Matt had heard the argument before. "Scientists can write code just as well as CS majors," his new supervisor at the research laboratory was saying. "As long as the language is mature, Turing-complete, and well-documented."
"Like MATLAB," Matt said.
"Exactly." His supervisor giggled. "MATLAB? Get it? Matt-LAB?"
Matt groaned.
He had been hired by the lab to improve the interoperability of their software. Matt had demonstrated impressive proficiency with the language in his interview, which was making him the butt of countless jokes. After running some unit tests on their premier application, he noticed a lot of lag while the software performed simple arithmetic on some data sets. It didn’t take long to find the first culprit:
dlmwrite(strcat('\interim data\', num2str(index), '.txt'),data);
That’s a lot of data being written to disk, Matt thought. Where is it being used?

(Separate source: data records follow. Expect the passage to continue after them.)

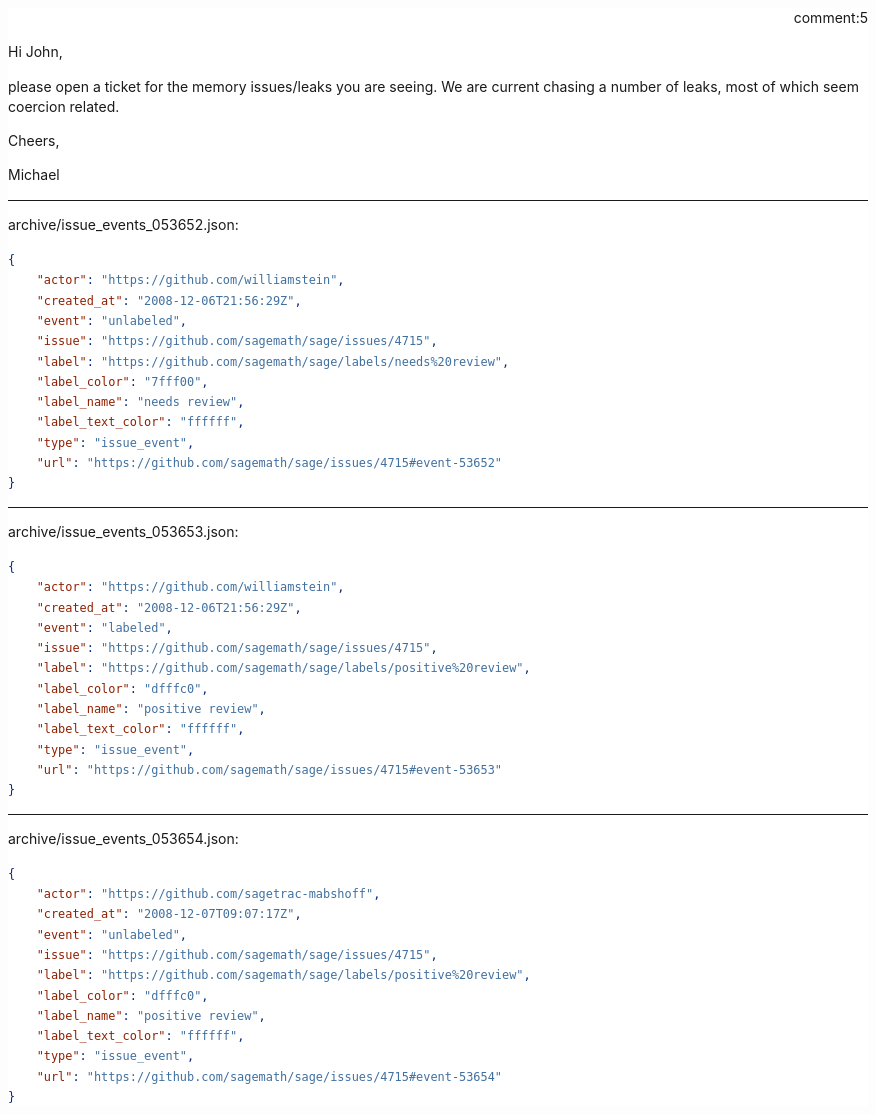 <div id="comment:5" align="right">comment:5</div>

Hi John,

please open a ticket for the memory issues/leaks you are seeing. We are current chasing a number of leaks, most of which seem coercion related.

Cheers,

Michael



---

archive/issue_events_053652.json:
```json
{
    "actor": "https://github.com/williamstein",
    "created_at": "2008-12-06T21:56:29Z",
    "event": "unlabeled",
    "issue": "https://github.com/sagemath/sage/issues/4715",
    "label": "https://github.com/sagemath/sage/labels/needs%20review",
    "label_color": "7fff00",
    "label_name": "needs review",
    "label_text_color": "ffffff",
    "type": "issue_event",
    "url": "https://github.com/sagemath/sage/issues/4715#event-53652"
}
```



---

archive/issue_events_053653.json:
```json
{
    "actor": "https://github.com/williamstein",
    "created_at": "2008-12-06T21:56:29Z",
    "event": "labeled",
    "issue": "https://github.com/sagemath/sage/issues/4715",
    "label": "https://github.com/sagemath/sage/labels/positive%20review",
    "label_color": "dfffc0",
    "label_name": "positive review",
    "label_text_color": "ffffff",
    "type": "issue_event",
    "url": "https://github.com/sagemath/sage/issues/4715#event-53653"
}
```



---

archive/issue_events_053654.json:
```json
{
    "actor": "https://github.com/sagetrac-mabshoff",
    "created_at": "2008-12-07T09:07:17Z",
    "event": "unlabeled",
    "issue": "https://github.com/sagemath/sage/issues/4715",
    "label": "https://github.com/sagemath/sage/labels/positive%20review",
    "label_color": "dfffc0",
    "label_name": "positive review",
    "label_text_color": "ffffff",
    "type": "issue_event",
    "url": "https://github.com/sagemath/sage/issues/4715#event-53654"
}
```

He found the answer deep within a nest of for-loops:
data = dlmread(strcat('\interim data\', num2str(index), '.txt'));
Matt discovered that the program was writing out hundreds of data arrays to hundreds of CSV files, then reading them back in. Scrubbing the write/read logic for simple variable assignment improved the speed of the application tenfold without significant memory overhead.
He went to see his supervisor to report his results. "Matt-LAB!" His supervisor shouted. "Thanks for speeding up the application. I just want you to know, your contributions to this project really...Matt-er."
Matt turned in his notice the next morning. He didn’t know which was worse: the constant stream of puns he would have to endure, or that a group of scientists thought they could reinvent virtual memory in a fourth-generation language.